The two areas are divided by the River Tanaro: the hills of the Roero stand to the north of the river, and the Langhe to the south.
The name Langhe has Celtic origins, and means “tongues (in Italian) of land”. It refers to the fact that the hills are elongated in shape with very steep sides, and tend to run parallel with each other, forming deep, narrow valleys.
Combined with a particular mild continental climate featuring well-defined seasons, this creates a variety of microclimates that cater for unique, different wines with each vintage.
During the ripening of the grapes, the sharp variations in temperature between night and day increase the concentration of flavours in the skins, and result in a balance between the components of the fruit that produces wines of great structure and long life which are also easy to drink.

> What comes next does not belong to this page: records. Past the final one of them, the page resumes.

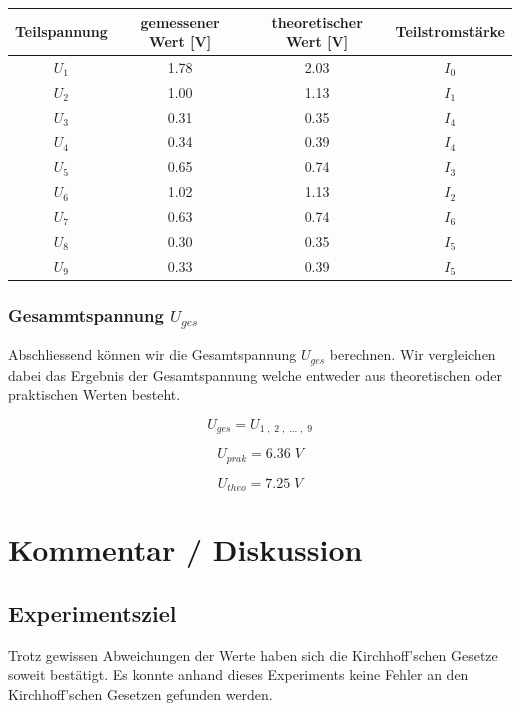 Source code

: \documentclass[a4paper,12pt]{article}
\begin{document}
\begin{table}[H]
\centering
    \begin{tabular}{|c|c|c|c|}
        \hline
        \textbf{Teilspannung} & \textbf{gemessener Wert [V]} & \textbf{theoretischer Wert [V]} & \textbf{Teilstromstärke}\\
        \hline
        $U_1$ & 1.78 & 2.03 & $I_0$\\
        \hline
        $U_2$ & 1.00 & 1.13 & $I_1$\\
        \hline
        $U_3$ & 0.31 & 0.35 & $I_4$\\
        \hline
        $U_4$ & 0.34 & 0.39 & $I_4$\\
        \hline
        $U_5$ & 0.65 & 0.74 & $I_3$\\
        \hline
        $U_6$ & 1.02 & 1.13 & $I_2$\\
        \hline
        $U_7$ & 0.63 & 0.74 & $I_6$\\
        \hline
        $U_8$ & 0.30 & 0.35 & $I_5$\\
        \hline
        $U_9$ & 0.33 & 0.39 & $I_5$\\
        \hline
    \end{tabular}
\end{table}

\subsubsection{Gesammtspannung $U_{ges}$}

Abschliessend können wir die Gesamtspannung $U_{ges}$ berechnen. Wir vergleichen dabei das Ergebnis der Gesamtspannung welche entweder aus theoretischen oder praktischen Werten besteht.

$$U_{ges} = U_{1\;,\;2\;,\; ...\;,\; 9}$$

$$U_{prak} = 6.36\; V$$

$$U_{theo} = 7.25\; V$$

\section{Kommentar / Diskussion}

\subsection{Experimentsziel}

Trotz gewissen Abweichungen der Werte haben sich die Kirchhoff'schen Gesetze soweit bestätigt. Es konnte anhand dieses Experiments keine Fehler an den Kirchhoff'schen Gesetzen gefunden werden.
\end{document}
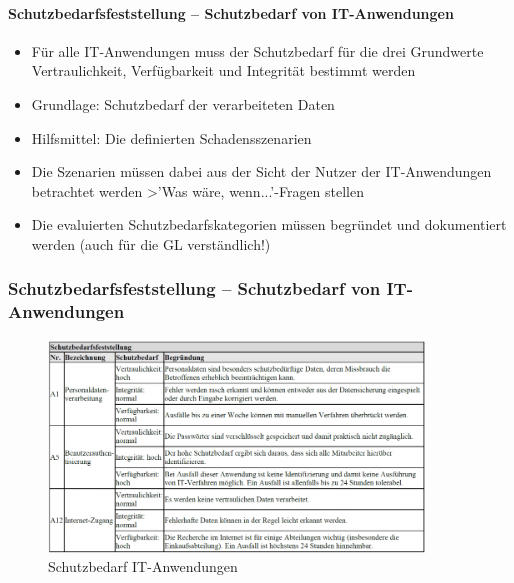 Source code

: \documentclass[10pt,a4paper]{article}
\begin{document}
\paragraph*{Schutzbedarfsfeststellung – Schutzbedarf von IT-Anwendungen}
\begin{itemize}[noitemsep,topsep=0pt,leftmargin=*]
    \item Für alle IT-Anwendungen muss der Schutzbedarf für die
    drei Grundwerte Vertraulichkeit, Verfügbarkeit und
    Integrität bestimmt werden
    \item Grundlage: Schutzbedarf der verarbeiteten Daten
    \item Hilfsmittel: Die definierten Schadensszenarien
    \item Die Szenarien müssen dabei aus der Sicht der Nutzer der
    IT-Anwendungen betrachtet werden \textgreater 'Was wäre,
    wenn...'-Fragen stellen
    \item Die evaluierten Schutzbedarfskategorien müssen begründet
    und dokumentiert werden (auch für die GL verständlich!)
\end{itemize}

\subsubsection*{Schutzbedarfsfeststellung – Schutzbedarf von IT-Anwendungen}
\begin{figure}[H]
    \begin{center}
    \includegraphics[width=10cm]{images/Schutzbedarf IT-Anwendungen.png}
    \caption{Schutzbedarf IT-Anwendungen}
    \label{Schutzbedarf IT-Anwendungen}
    \end{center}
\end{figure}
\end{document}
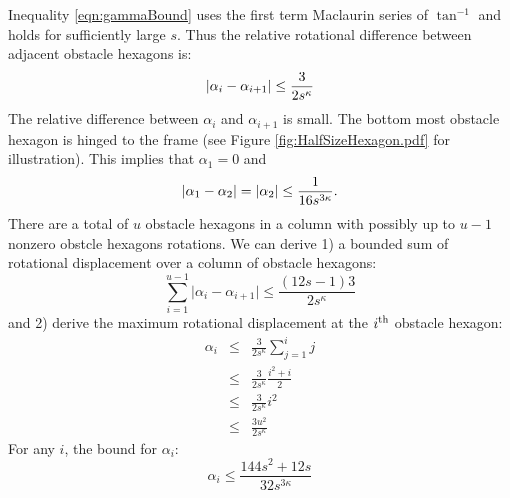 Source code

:Inequality \ref{eqn:gammaBound} uses the first term Maclaurin series of $\tan^{-1}$ and holds for sufficiently large $s$.
Thus the relative rotational difference between adjacent obstacle hexagons is:
\begin{equation}\label{eqn:angularBound}
\left\vert \alpha_i - \alpha_{i+1} \right\vert \leq \frac{3}{2s^{\kappa}}\\
\end{equation}
The relative difference between $\alpha_i$ and $\alpha_{i+1}$ is small.
The bottom most obstacle hexagon is hinged to the frame (see Figure \ref{fig:HalfSizeHexagon.pdf} for illustration). 
This implies that $\alpha_1 = 0$ and
$$\left\vert \alpha_1 - \alpha_2 \right\vert=\left\vert \alpha_2 \right\vert\leq \frac{1}{16s^{3\kappa}}.$$
There are a total of $u$ obstacle hexagons in a column with possibly up to $u-1$ nonzero obstcle hexagons rotations.
We can derive 1) a bounded sum of rotational displacement over a column of obstacle hexagons:
\begin{equation}\label{eqn:angularSumBound}
\sum_{i=1}^{u-1} \vert \alpha_i - \alpha_{i+1} \vert \leq \frac{(12s-1)3}{2s^{\kappa}}
\end{equation}
and 2) derive the maximum rotational displacement at the $i^\text{th}$ obstacle hexagon:
\begin{eqnarray*}
\alpha_i &\leq& \frac{3}{2s^\kappa} \sum_{j=1}^i j\\
		 &\leq& \frac{3}{2s^\kappa}  \frac{i^2+i}{2}\\
		 &\leq& \frac{3}{2s^\kappa}  i^2\\
		 &\leq& \frac{3 u^2}{2s^\kappa}
\end{eqnarray*}
For any $i$, the bound for $\alpha_i$:
\begin{equation}\label{eqn:angularMaxBound}
\alpha_i \leq \frac{144s^2+12s}{32s^{3\kappa}}
\end{equation}

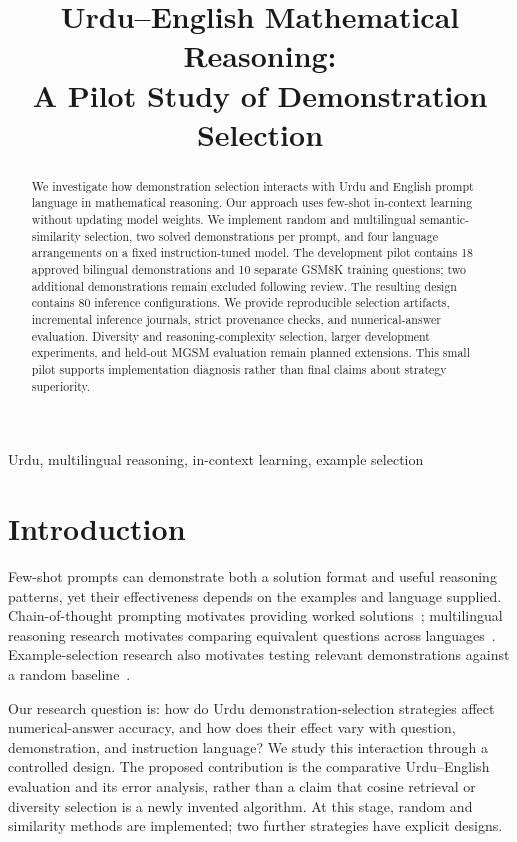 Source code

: \documentclass[conference]{IEEEtran}
\title{Urdu--English Mathematical Reasoning:\\A Pilot Study of Demonstration Selection}
\author{\IEEEauthorblockN{Ammar Anees, Hussain Baqar, Rayyan Hasib, and Saad ur Rehman}}
\begin{document}
\maketitle
\begin{abstract}
We investigate how demonstration selection interacts with Urdu and English prompt language in mathematical reasoning. Our approach uses few-shot in-context learning without updating model weights. We implement random and multilingual semantic-similarity selection, two solved demonstrations per prompt, and four language arrangements on a fixed instruction-tuned model. The development pilot contains 18 approved bilingual demonstrations and 10 separate GSM8K training questions; two additional demonstrations remain excluded following review. The resulting design contains 80 inference configurations. We provide reproducible selection artifacts, incremental inference journals, strict provenance checks, and numerical-answer evaluation.  Diversity and reasoning-complexity selection, larger development experiments, and held-out MGSM evaluation remain planned extensions. This small pilot supports implementation diagnosis rather than final claims about strategy superiority.
\end{abstract}
\begin{IEEEkeywords}
Urdu, multilingual reasoning, in-context learning, example selection
\end{IEEEkeywords}

\section{Introduction}
Few-shot prompts can demonstrate both a solution format and useful reasoning patterns, yet their effectiveness depends on the examples and language supplied. Chain-of-thought prompting motivates providing worked solutions~\cite{wei}; multilingual reasoning research motivates comparing equivalent questions across languages~\cite{shi}. Example-selection research also motivates testing relevant demonstrations against a random baseline~\cite{liu}.

Our research question is: how do Urdu demonstration-selection strategies affect numerical-answer accuracy, and how does their effect vary with question, demonstration, and instruction language? We study this interaction through a controlled design. The proposed contribution is the comparative Urdu--English evaluation and its error analysis, rather than a claim that cosine retrieval or diversity selection is a newly invented algorithm. At this stage, random and similarity methods are implemented; two further strategies have explicit designs.
\end{document}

Geologically, the origins of the composition of the solid, compact soil date back to the Miocene era around 16 million years ago, when the sea began to recede. It contains clay, calcareous marl, bluish marl, tufa, sand and sulphureous chalk, and in this so-called “white soil” the vines produce grapes capable of treating us to full-bodied reds, and in general wines of excellent finesse, structure and elegance.
The old village of Neive with its long-standing winegrowing history and traditions is located in the Langhe, an area of hills in the north-west of Italy which is celebrated for the production of great wines. A dry wine which was stable - and therefore marketable - was first produced from Nebbiolo here in Neive by the French winemaker and merchant Louis Oudart, when he was working for the Count of Castelborgo. This great wine was awarded a Gold Medal at the 1862 London Exhibition, where it was shown with the name “Neive”. The techniques used by Oudart to produce “Neive” were replicated thirty years later when the first wine to be called “Barbaresco” was produced from Nebbiolo grapes in Barbaresco Castle.
Altitude: 308 m asl
Hectares planted with vineyards: 715
Hectares growing Nebbiolo da Barbaresco D.O.C.G.: c.252
Hectares growing Barbera d’Alba D.O.C.: c.113
Hectares growing Dolcetto d’Alba D.O.C.: c.75
Hectares growing Moscato d’Asti /Asti D.O.C.G. c.185
Hectares growing Langhe d.o.c. – Piemonte d.o.c. and others: c.90
One of the most important centres in the Langhe, Neive takes its name from the noble Roman family, Gens Naevia, who probably established the first Roman settlement here around the 1st century B.C.
The old part of the village is divided into two parts – Ripafredda and Ripasorita – which enjoy the sun in the morning and afternoon respectively, and it is constructed in concentric rings around a mediaeval castle which dates back to around the year one thousand, when it was built to defend the village from the attacks of the Saracens.
Many churches and buildings are well-preserved, including some in splendid Piedmontese Baroque style designed by local architect Giovanni Antonio Borgese.